■ Task data:
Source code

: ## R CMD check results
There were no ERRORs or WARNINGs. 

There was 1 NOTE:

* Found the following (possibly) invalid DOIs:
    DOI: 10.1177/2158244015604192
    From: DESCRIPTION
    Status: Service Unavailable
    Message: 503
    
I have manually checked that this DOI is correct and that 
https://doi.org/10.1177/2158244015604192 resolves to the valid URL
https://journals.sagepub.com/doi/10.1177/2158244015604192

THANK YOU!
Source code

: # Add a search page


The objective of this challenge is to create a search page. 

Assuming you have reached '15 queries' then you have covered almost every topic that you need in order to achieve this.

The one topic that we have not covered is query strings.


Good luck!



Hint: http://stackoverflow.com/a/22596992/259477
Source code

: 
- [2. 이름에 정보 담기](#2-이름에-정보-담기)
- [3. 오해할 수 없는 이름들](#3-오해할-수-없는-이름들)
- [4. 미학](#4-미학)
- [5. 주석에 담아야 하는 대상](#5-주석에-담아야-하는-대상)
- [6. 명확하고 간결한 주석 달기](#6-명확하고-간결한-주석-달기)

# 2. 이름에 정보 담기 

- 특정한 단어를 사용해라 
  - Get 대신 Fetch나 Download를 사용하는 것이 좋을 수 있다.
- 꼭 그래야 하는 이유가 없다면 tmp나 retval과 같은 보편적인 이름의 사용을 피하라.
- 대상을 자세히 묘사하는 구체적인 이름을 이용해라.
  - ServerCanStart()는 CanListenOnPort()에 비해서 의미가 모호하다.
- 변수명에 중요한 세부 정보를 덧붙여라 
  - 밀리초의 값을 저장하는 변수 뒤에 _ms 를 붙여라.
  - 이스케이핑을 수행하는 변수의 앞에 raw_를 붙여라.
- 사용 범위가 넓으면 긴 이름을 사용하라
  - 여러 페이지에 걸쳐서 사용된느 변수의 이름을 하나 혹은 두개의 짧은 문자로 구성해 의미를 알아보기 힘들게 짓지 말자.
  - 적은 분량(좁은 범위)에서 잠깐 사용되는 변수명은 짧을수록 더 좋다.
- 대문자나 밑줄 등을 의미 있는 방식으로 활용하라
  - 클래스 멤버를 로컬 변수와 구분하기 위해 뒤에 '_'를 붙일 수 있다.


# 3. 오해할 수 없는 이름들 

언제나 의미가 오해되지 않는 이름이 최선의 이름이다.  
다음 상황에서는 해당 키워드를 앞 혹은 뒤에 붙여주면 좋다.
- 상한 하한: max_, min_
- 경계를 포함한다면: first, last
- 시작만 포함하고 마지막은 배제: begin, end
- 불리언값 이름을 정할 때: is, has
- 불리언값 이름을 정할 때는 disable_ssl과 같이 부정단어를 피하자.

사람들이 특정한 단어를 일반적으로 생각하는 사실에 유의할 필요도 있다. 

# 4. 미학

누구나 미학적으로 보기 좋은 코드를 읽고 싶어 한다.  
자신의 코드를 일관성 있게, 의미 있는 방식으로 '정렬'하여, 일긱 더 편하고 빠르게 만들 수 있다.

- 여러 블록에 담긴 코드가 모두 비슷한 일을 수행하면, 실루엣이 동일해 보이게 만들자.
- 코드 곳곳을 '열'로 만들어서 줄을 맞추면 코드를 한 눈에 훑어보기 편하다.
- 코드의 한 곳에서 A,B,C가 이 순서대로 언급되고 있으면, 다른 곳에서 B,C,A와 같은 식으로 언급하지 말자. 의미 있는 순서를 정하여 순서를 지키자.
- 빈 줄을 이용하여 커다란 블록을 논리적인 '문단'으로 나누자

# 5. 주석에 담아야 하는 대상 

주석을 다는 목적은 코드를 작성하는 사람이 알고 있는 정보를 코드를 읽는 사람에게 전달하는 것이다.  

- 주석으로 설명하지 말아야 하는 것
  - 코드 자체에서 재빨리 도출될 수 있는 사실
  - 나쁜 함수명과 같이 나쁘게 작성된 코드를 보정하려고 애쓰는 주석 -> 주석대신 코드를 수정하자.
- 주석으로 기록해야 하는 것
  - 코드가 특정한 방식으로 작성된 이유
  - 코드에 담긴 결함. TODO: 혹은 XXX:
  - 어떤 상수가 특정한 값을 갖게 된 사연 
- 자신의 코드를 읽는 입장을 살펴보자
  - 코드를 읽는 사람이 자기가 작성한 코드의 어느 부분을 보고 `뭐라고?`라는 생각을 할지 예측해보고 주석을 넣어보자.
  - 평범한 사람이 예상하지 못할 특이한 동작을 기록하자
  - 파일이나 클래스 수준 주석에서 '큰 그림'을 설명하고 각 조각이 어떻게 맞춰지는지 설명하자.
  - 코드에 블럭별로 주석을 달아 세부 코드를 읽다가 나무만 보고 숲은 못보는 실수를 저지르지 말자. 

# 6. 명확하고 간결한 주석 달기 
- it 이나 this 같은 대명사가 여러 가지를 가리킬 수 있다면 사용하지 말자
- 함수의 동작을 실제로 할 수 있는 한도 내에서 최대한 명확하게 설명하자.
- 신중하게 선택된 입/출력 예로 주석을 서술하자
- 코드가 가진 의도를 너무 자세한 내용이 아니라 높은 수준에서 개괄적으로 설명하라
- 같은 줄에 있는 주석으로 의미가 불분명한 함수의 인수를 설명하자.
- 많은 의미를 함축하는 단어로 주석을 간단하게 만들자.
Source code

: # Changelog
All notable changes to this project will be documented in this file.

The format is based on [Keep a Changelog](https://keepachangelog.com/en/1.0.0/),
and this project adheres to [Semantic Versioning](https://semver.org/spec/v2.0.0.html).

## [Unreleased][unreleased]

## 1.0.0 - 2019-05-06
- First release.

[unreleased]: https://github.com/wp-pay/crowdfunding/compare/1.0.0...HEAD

■ Exercise instructions: Looking at the data above, return every line from the one with "# 6. 명확하고 간결한 주석 달기" down to the one with "The format is", exactly and inclusively.

■ Solution for this problem:
# 6. 명확하고 간결한 주석 달기 
- it 이나 this 같은 대명사가 여러 가지를 가리킬 수 있다면 사용하지 말자
- 함수의 동작을 실제로 할 수 있는 한도 내에서 최대한 명확하게 설명하자.
- 신중하게 선택된 입/출력 예로 주석을 서술하자
- 코드가 가진 의도를 너무 자세한 내용이 아니라 높은 수준에서 개괄적으로 설명하라
- 같은 줄에 있는 주석으로 의미가 불분명한 함수의 인수를 설명하자.
- 많은 의미를 함축하는 단어로 주석을 간단하게 만들자.
Source code

: # Changelog
All notable changes to this project will be documented in this file.

The format is based on [Keep a Changelog](https://keepachangelog.com/en/1.0.0/),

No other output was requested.